Basic Research/Pre-clinical: These facilities may consist of cell banking, r-DNA techniques, cell line characterization, and product identification followed by manufacturing process development, purification, formulation and stability testing. Manufacturing equipment may include spinner flasks, hollow fiber bioreactors, packed bed reactors, wave bioreactors, and small stirred tank reactors to produce milligram quantities of product.
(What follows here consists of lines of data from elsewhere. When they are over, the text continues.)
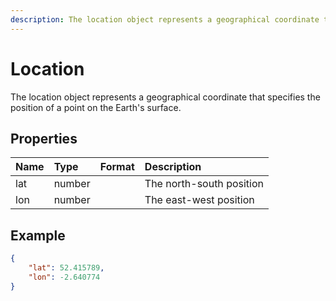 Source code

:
 ```yaml
---
description: The location object represents a geographical coordinate that specifies the position of a point on the Earth's surface.
---
```

# Location

The location object represents a geographical coordinate that specifies the position of a point on the Earth's surface.

## Properties

| Name | Type | Format | Description |
| :------- | :--- | :-- | :---------- |
| lat | number | | The north-south position |
| lon | number | | The east-west position |

## Example

```json
{
    "lat": 52.415789,
    "lon": -2.640774
}
```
Small-scale Facilities for Phase I/II Clinical Materials: In these facilities, some of the same activities as above repeated with emphasis on manufacturing process development. Equipment is of larger size to produce sufficient material (gram quantity) to carry out Phase I or Phase II clinical trials.
Bench-scale Facilities for Phase II/III Clinical Materials: In these facilities, the process is further refined in larger equipment (1 to 50 liter bioreactors). A sufficient quantity of material is produced (10 to 100 gram quantity) for use in Phase II or Phase III clinical trials.
Pilot Scale Facilities for Phase III and Early Market Production: In these facilities, the manufacturing process is finalized and the scale is further increased (10 to 2,500 liter bio-reactors) to produce sufficient quantities of material for Phase III or early market requirements. Generally, it is advisable to use production size equipment at this stage if possible. Changing the size for later production may require significant re-testing.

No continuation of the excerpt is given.